Problem description> For this exercise, reproduce the records exactly as they stand and do not carry any images over.

Records for processing>
···
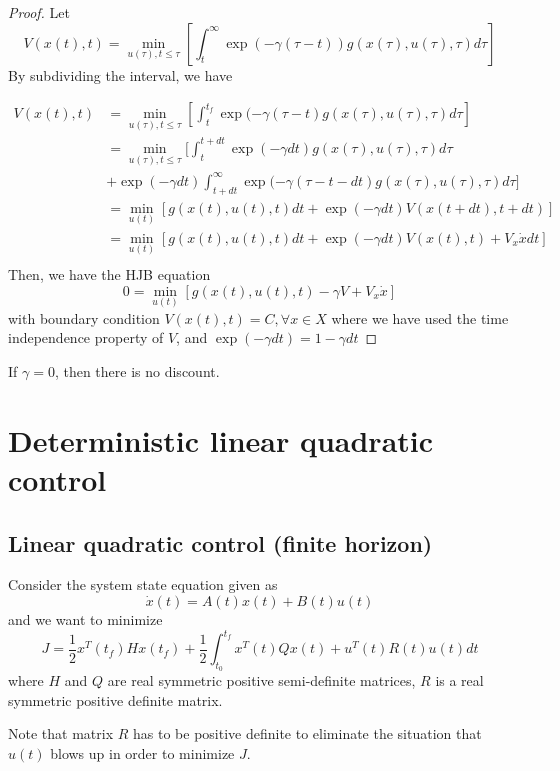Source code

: \begin{refsection}
\begin{proof}
Let $$V(x(t),t)=\min_{u(\tau),t\leq \tau }[ \int_t^{\infty} \exp(-\gamma (\tau-t)) g(x(\tau),u(\tau),\tau) d\tau ]$$By subdividing the interval, we have

\begin{align*}
    V(x(t),t) &=\min_{u(\tau),t\leq \tau }[ \int_t^{t_f} \exp(-\gamma (\tau-t) g(x(\tau),u(\tau),\tau) d\tau ]\\
    &= \min_{u(\tau),t\leq \tau }[ \int_t^{t + dt}  \exp(-\gamma dt) g(x(\tau),u(\tau),\tau) d\tau \\  & + \exp(-\gamma dt) \int_{t+dt}^{\infty} \exp(-\gamma (\tau-t-dt) g(x(\tau),u(\tau),\tau) d\tau  ]\\
    &= \min_{u(t)}[ g(x(t),u(t),t) dt +  \exp(-\gamma dt) V(x(t+dt),t+dt)]\\
    & = \min_{u(t)}[ g(x(t),u(t),t) dt + \exp(-\gamma dt) V(x(t),t) + V_x \dot{x}dt]\\
\end{align*}
Then, we have the HJB equation 
$$0 = \min_{u(t)}[ g(x(t),u(t),t) -\gamma V+ V_x \dot{x}] $$
with boundary condition $V(x(t),t) = C, \forall x\in X$
where we have used the time independence property of $V$, and $\exp(-\gamma dt) = 1-\gamma dt$
\end{proof}

\begin{remark}
If $\gamma = 0$, then there is no discount.
\end{remark}


\section{Deterministic linear quadratic control}
\subsection{Linear quadratic control (finite horizon)}

\begin{definition}
Consider the system state equation given as
$$\dot{x}(t) = A(t)x(t) + B(t)u(t)$$
and we want to minimize
$$J = \frac{1}{2}x^T(t_f)Hx(t_f) + \frac{1}{2}\int_{t_0}^{t_f} x^T(t)Qx(t) + u^T(t)R(t)u(t) dt$$
where $H$ and $Q$ are real symmetric positive semi-definite matrices, $R$ is a real symmetric positive definite matrix.
\end{definition}

\begin{remark}
Note that matrix $R$ has to be positive definite to eliminate the situation that $u(t)$ blows up in order to minimize $J$.
\end{remark}



\end{refsection}
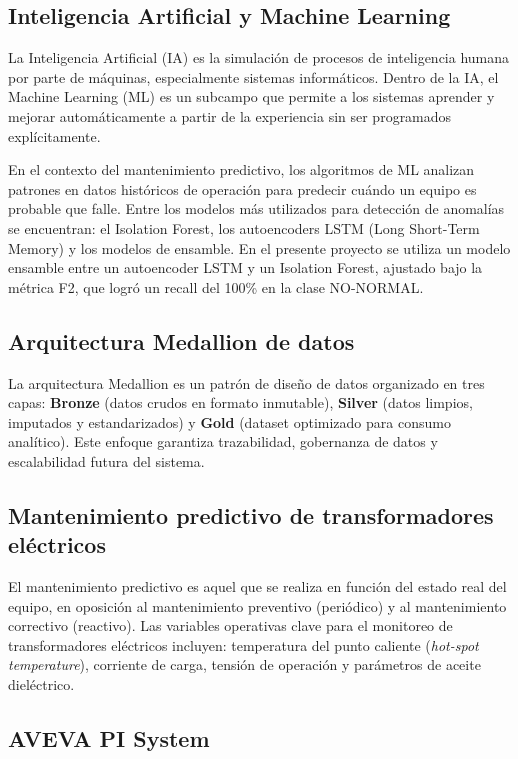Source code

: \documentclass{univalle-perfil}
\begin{document}
\subsection{Inteligencia Artificial y Machine Learning}

La Inteligencia Artificial (IA) es la simulación de procesos de inteligencia humana por
parte de máquinas, especialmente sistemas informáticos. Dentro de la IA, el Machine
Learning (ML) es un subcampo que permite a los sistemas aprender y mejorar
automáticamente a partir de la experiencia sin ser programados explícitamente.

En el contexto del mantenimiento predictivo, los algoritmos de ML analizan patrones
en datos históricos de operación para predecir cuándo un equipo es probable que
falle. Entre los modelos más utilizados para detección de anomalías se encuentran:
el Isolation Forest, los autoencoders LSTM (Long Short-Term Memory) y los modelos
de ensamble. En el presente proyecto se utiliza un modelo ensamble entre un
autoencoder LSTM y un Isolation Forest, ajustado bajo la métrica F2, que logró un
recall del 100\% en la clase NO-NORMAL.

\subsection{Arquitectura Medallion de datos}

La arquitectura Medallion es un patrón de diseño de datos organizado en tres capas:
\textbf{Bronze} (datos crudos en formato inmutable), \textbf{Silver} (datos limpios,
imputados y estandarizados) y \textbf{Gold} (dataset optimizado para consumo
analítico). Este enfoque garantiza trazabilidad, gobernanza de datos y escalabilidad
futura del sistema.

\subsection{Mantenimiento predictivo de transformadores eléctricos}

El mantenimiento predictivo es aquel que se realiza en función del estado real del
equipo, en oposición al mantenimiento preventivo (periódico) y al mantenimiento
correctivo (reactivo). Las variables operativas clave para el monitoreo de
transformadores eléctricos incluyen: temperatura del punto caliente (\textit{hot-spot
temperature}), corriente de carga, tensión de operación y parámetros de aceite
dieléctrico.

\subsection{AVEVA PI System}
\end{document}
···
Written response>
Source code

: \begin{refsection}
\begin{proof}
Let $$V(x(t),t)=\min_{u(\tau),t\leq \tau }[ \int_t^{\infty} \exp(-\gamma (\tau-t)) g(x(\tau),u(\tau),\tau) d\tau ]$$By subdividing the interval, we have

\begin{align*}
    V(x(t),t) &=\min_{u(\tau),t\leq \tau }[ \int_t^{t_f} \exp(-\gamma (\tau-t) g(x(\tau),u(\tau),\tau) d\tau ]\\
    &= \min_{u(\tau),t\leq \tau }[ \int_t^{t + dt}  \exp(-\gamma dt) g(x(\tau),u(\tau),\tau) d\tau \\  & + \exp(-\gamma dt) \int_{t+dt}^{\infty} \exp(-\gamma (\tau-t-dt) g(x(\tau),u(\tau),\tau) d\tau  ]\\
    &= \min_{u(t)}[ g(x(t),u(t),t) dt +  \exp(-\gamma dt) V(x(t+dt),t+dt)]\\
    & = \min_{u(t)}[ g(x(t),u(t),t) dt + \exp(-\gamma dt) V(x(t),t) + V_x \dot{x}dt]\\
\end{align*}
Then, we have the HJB equation 
$$0 = \min_{u(t)}[ g(x(t),u(t),t) -\gamma V+ V_x \dot{x}] $$
with boundary condition $V(x(t),t) = C, \forall x\in X$
where we have used the time independence property of $V$, and $\exp(-\gamma dt) = 1-\gamma dt$
\end{proof}

\begin{remark}
If $\gamma = 0$, then there is no discount.
\end{remark}


\section{Deterministic linear quadratic control}
\subsection{Linear quadratic control (finite horizon)}

\begin{definition}
Consider the system state equation given as
$$\dot{x}(t) = A(t)x(t) + B(t)u(t)$$
and we want to minimize
$$J = \frac{1}{2}x^T(t_f)Hx(t_f) + \frac{1}{2}\int_{t_0}^{t_f} x^T(t)Qx(t) + u^T(t)R(t)u(t) dt$$
where $H$ and $Q$ are real symmetric positive semi-definite matrices, $R$ is a real symmetric positive definite matrix.
\end{definition}

\begin{remark}
Note that matrix $R$ has to be positive definite to eliminate the situation that $u(t)$ blows up in order to minimize $J$.
\end{remark}



\end{refsection}
Source code

: \documentclass{univalle-perfil}
\begin{document}
\subsection{Inteligencia Artificial y Machine Learning}

La Inteligencia Artificial (IA) es la simulación de procesos de inteligencia humana por
parte de máquinas, especialmente sistemas informáticos. Dentro de la IA, el Machine
Learning (ML) es un subcampo que permite a los sistemas aprender y mejorar
automáticamente a partir de la experiencia sin ser programados explícitamente.

En el contexto del mantenimiento predictivo, los algoritmos de ML analizan patrones
en datos históricos de operación para predecir cuándo un equipo es probable que
falle. Entre los modelos más utilizados para detección de anomalías se encuentran:
el Isolation Forest, los autoencoders LSTM (Long Short-Term Memory) y los modelos
de ensamble. En el presente proyecto se utiliza un modelo ensamble entre un
autoencoder LSTM y un Isolation Forest, ajustado bajo la métrica F2, que logró un
recall del 100\% en la clase NO-NORMAL.

\subsection{Arquitectura Medallion de datos}

La arquitectura Medallion es un patrón de diseño de datos organizado en tres capas:
\textbf{Bronze} (datos crudos en formato inmutable), \textbf{Silver} (datos limpios,
imputados y estandarizados) y \textbf{Gold} (dataset optimizado para consumo
analítico). Este enfoque garantiza trazabilidad, gobernanza de datos y escalabilidad
futura del sistema.

\subsection{Mantenimiento predictivo de transformadores eléctricos}

El mantenimiento predictivo es aquel que se realiza en función del estado real del
equipo, en oposición al mantenimiento preventivo (periódico) y al mantenimiento
correctivo (reactivo). Las variables operativas clave para el monitoreo de
transformadores eléctricos incluyen: temperatura del punto caliente (\textit{hot-spot
temperature}), corriente de carga, tensión de operación y parámetros de aceite
dieléctrico.

\subsection{AVEVA PI System}
\end{document}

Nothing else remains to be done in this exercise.